Given the complexity of deployment, it certainly makes PaaS offerings appealing. No worrying about operating systems, databases, 3rd party libs, configuring individual nodes… Ideally it could be such that you just upload your application and push it out. Which is what it seems many large companies are doing – Amazon, Google, Yahoo, and LinkedIn to name a few. 

 

I hope that we start to see more core infrastructure managed by the infamous cloud people. Just write your app, upload, and tell it where to deploy. Then we can focus on building applications, which is what we really want to do anyway.

 

On a related note, are there any managed Hadoop instances out there? This could be a very useful part of a hosted application infrastructure. It’ll be interesting to see if Amazon supports something like this as a core service someday.

 

Things I miss when you don’t use Maven or publish to the repo

Sunday, January 18th, 2009

 

  1. Being able to depend on a project without having to download, unzip, locate jars, locate dependencies, and add them all to my classpath
  2. Automatically getting the sources attached to my IDE once I depend on it (meaning I don’t have to check it out from SVN…)
  3. Automatically getting the javadocs attached to my IDE once I depend on it (meaning I don’t have to check it out from SVN…)
  4. Knowing exactly how to setup a project in the IDE once I download it’s sources
  5. Standard commands to build and test and deploy
  6. Modularization. This isn’t Maven specific per se, but on the whole, people who use ant don’t modularize their build and end up with one ugly amalgamation of source code. 
I’ll also add that it seems very duplicitous to pull down dependencies from the Maven repository via Ivy and not publish dependencies/POMs to the Maven repository.
This entry was insipired by some tinkering with Hadoop (and subprojects) for those who were wondering…

 

Week In Review: SOA, Scalability, Twitterpated

Friday, January 16th, 2009

Seeing that I’m not inclined to write a whole series of entries, I’m going to give a new format a go: summarizing some random thoughts from the week on different topics in one blog entry. Basically I’m lazy and this makes me feel better about writing short snippets because I can combine them and make it one long post. Don’t expect much value add.

Twitter

Seems I’ve given in and become an active twitter user. My ID is dandiep. The conclusion so far is that people seem to enjoy drinking and tweeting about it. I’m drinking a Ale to the Chief right now, I suppose I should go let the world know…

Scalability

I’ve been looking at some of the cool stuff coming out of companies that have big scalability requirements. The first project that I was pointed to recently is Cassandra. I’m guessing I’m way behind the times because I had never heard of it. It’s the P2P storage platform that they use at Facebook. Will someone please add some friggin docs to this thing?

The second comes via Geir. It’s an Amazon Dynamo implementation called Voldemort. It was developed by LinkedIn (primarily/all by Jay Kreps?) and appears to be pretty simple to use. On the flip side it is very simple with just keys and values. Cassandra definitely goes beyond that and allows you to define schemas and indexes of sorts.

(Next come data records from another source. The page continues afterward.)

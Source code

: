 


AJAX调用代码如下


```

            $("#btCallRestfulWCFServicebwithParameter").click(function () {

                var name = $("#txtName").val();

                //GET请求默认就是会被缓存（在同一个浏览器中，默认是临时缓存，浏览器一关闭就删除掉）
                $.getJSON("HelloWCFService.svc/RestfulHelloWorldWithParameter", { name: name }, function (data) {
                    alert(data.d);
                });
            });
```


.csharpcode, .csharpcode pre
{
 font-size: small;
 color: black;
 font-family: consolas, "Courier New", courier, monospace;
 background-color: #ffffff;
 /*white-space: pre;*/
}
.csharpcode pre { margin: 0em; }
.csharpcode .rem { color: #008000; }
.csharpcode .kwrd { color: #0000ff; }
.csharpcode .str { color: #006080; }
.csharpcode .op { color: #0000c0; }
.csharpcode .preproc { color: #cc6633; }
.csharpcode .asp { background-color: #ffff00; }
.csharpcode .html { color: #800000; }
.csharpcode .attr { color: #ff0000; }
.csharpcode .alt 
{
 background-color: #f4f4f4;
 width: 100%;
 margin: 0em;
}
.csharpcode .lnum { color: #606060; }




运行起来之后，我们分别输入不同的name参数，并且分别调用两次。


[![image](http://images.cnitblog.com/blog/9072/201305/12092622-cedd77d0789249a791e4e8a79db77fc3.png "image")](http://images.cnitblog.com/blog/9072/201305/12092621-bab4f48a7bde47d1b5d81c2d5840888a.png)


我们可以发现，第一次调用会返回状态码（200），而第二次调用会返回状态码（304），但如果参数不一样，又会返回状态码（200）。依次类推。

Are people using any tools to help them deal with the added code complexity of these non relational databases? Is there an opportunity for a framework to help deal with constraints, eventual consistency, etc on top?

Mule

Did you know Mule has a blog? Of course other people blog about us too. Jerome from Noelios just blogged about our Restlet connector. Restlet is pretty cool and I think the URI template routing insnide Mule can come in pretty handy…

SOA

Is it dead? How can something be dead when I wasn’t sure what it was to begin with?

I would prefer to kill the term. I would group part of what people refer to as SOA as systems design. Thinking about a problem wholistically. This is just part of good software engineering. For instance, the guy who has 6 services which do the same things for different parts of the company. Investing to consolidate these services will pay off. Investment and return. ROI. Why do we need to call this SOA?

Also, you cannot separate this from the technology. How am I going to achieve a shared service which needs to be monstrously scalable? The outcome of this decision probably has big effects on your process.